§ EXERCISE INSTRUCTIONS
Retype the data exactly, from its first line to the line containing "network at pixel", including both, and skip any picture.

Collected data
——————————

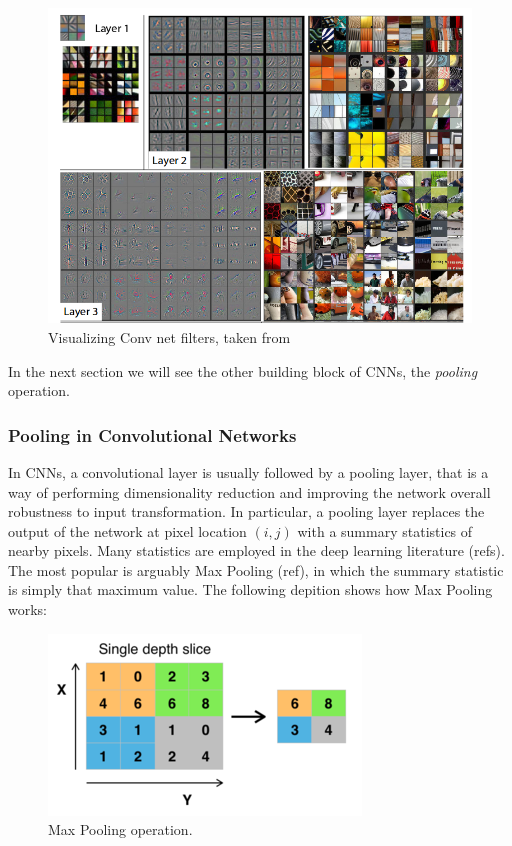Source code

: \documentclass[../main.tex]{subfiles}
\begin{document}
    \begin{figure}[h!]
    	\includegraphics[width=\linewidth]{img/learned-conv-filters.png}
        \caption{Visualizing Conv net filters, taken from~\cite{zeiler13}}\label{fig:conv-filters}
	\end{figure}

    In the next section we will see the other building block of CNNs, the \textit{pooling} operation.

    \subsubsection{Pooling in Convolutional Networks}
    In CNNs, a convolutional layer is usually followed by a pooling layer, that is a way of performing dimensionality reduction
    and improving the network overall robustness to input transformation. In particular, a pooling layer replaces the output of the
    network at pixel location $(i, j)$ with a summary statistics of nearby pixels. Many statistics are employed in the deep learning
    literature (refs). The most popular is arguably Max Pooling (ref), in which the summary statistic is simply that maximum value.
    The following depition shows how Max Pooling works:

    \begin{figure}[h!]
        \centering
    	\includegraphics[width=.6\linewidth]{img/max-pooling.png}
        \caption{Max Pooling operation.}\label{fig:max-pooling}
	\end{figure}
\end{document}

——————————

§ TASK SOLUTION
Source code

: \documentclass[../main.tex]{subfiles}
\begin{document}
    \begin{figure}[h!]
    	\includegraphics[width=\linewidth]{img/learned-conv-filters.png}
        \caption{Visualizing Conv net filters, taken from~\cite{zeiler13}}\label{fig:conv-filters}
	\end{figure}

    In the next section we will see the other building block of CNNs, the \textit{pooling} operation.

    \subsubsection{Pooling in Convolutional Networks}
    In CNNs, a convolutional layer is usually followed by a pooling layer, that is a way of performing dimensionality reduction
    and improving the network overall robustness to input transformation. In particular, a pooling layer replaces the output of the
    network at pixel location $(i, j)$ with a summary statistics of nearby pixels. Many statistics are employed in the deep learning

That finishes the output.